All other things being equal, the fact the Russians are calling for an independent investigation also suggests that they are unlikely to have done it. As a general rule, someone who has committed a crime is usually the last person to call for an independent investigation of the crime, especially if the crime scene is not in their control. If the Russians did attack the convoy – or if the Syrians attacked the convoy and the Russians know the Syrians attacked it – then the Russian demand for an investigation looks like a frankly reckless double-bluff.

Again, none of this proves that the Russians are innocent. Moreover, anyone who wants to dispute the commentary or the evidence the Russians have put forward is at liberty to do so, though they do their credibility no favours if they do so by resorting to sarcasm and ridicule. However, it is interesting that so far it is the Russians who are calling for an investigation whilst none of those who are accusing them is doing so.

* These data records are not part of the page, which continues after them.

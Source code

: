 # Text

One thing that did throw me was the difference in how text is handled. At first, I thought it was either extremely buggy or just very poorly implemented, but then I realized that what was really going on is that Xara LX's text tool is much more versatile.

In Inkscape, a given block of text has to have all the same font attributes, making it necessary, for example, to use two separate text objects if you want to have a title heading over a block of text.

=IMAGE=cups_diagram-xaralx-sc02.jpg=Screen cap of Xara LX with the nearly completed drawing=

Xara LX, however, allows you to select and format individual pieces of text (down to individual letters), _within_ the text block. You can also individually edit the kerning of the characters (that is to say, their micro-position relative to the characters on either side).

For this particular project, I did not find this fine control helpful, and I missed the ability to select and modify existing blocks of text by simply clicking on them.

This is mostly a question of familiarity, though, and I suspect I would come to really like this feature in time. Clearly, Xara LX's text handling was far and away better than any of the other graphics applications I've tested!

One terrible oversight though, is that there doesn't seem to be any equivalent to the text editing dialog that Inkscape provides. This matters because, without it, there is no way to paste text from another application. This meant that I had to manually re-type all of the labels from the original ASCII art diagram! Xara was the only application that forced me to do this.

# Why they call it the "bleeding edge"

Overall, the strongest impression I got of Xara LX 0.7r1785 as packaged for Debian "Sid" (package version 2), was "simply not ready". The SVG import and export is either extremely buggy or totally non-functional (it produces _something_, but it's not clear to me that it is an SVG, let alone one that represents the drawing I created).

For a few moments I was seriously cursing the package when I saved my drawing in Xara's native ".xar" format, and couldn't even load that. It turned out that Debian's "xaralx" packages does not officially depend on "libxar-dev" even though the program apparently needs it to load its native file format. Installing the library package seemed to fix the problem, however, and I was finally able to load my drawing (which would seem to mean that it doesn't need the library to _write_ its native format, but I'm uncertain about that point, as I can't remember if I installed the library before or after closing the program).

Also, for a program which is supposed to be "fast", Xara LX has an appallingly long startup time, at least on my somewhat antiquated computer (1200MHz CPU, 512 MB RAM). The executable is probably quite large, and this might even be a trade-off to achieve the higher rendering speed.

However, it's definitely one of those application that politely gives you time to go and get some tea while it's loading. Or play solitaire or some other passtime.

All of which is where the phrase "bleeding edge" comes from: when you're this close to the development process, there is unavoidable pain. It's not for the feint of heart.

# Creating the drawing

In the meantime, I do not think it is worthwhile speculating on how the convoy was destroyed or by whom. I do not think anywhere near enough facts are known to make it possible for anyone to say. In the absence of a proper investigation – or even an inspection of the site of the attack – any claim can be no more than a guess. If people like Dunford and Carter don’t have the necessary facts, then it is impossible that anyone else commenting on what happened from afar can have either.

Sadly, I must also say that I do not think that how the convoy came to be attacked or by whom will ever be known. Quite simply, those who are in a position to find out the truth are not interested in doing so.

For the U.S., the attack on the convoy came at a very convenient moment, when it was on the defensive following its attack on the Syrian troops defending Deir Al-Zour. Whilst that does not mean it was the U.S. which attacked the convoy or which ordered the attack on the convoy  – for the record, I don’t think the U.S. did either of those things – it does mean that the U.S. has no incentive to find out the truth of what happened in case that might undermine a story that has served it so well.

With the U.S.’s proxies in control of the scene of the attack that all but guarantees that no proper investigation of this incident will ever take place, which in turn means that the truth of what happened will never become known.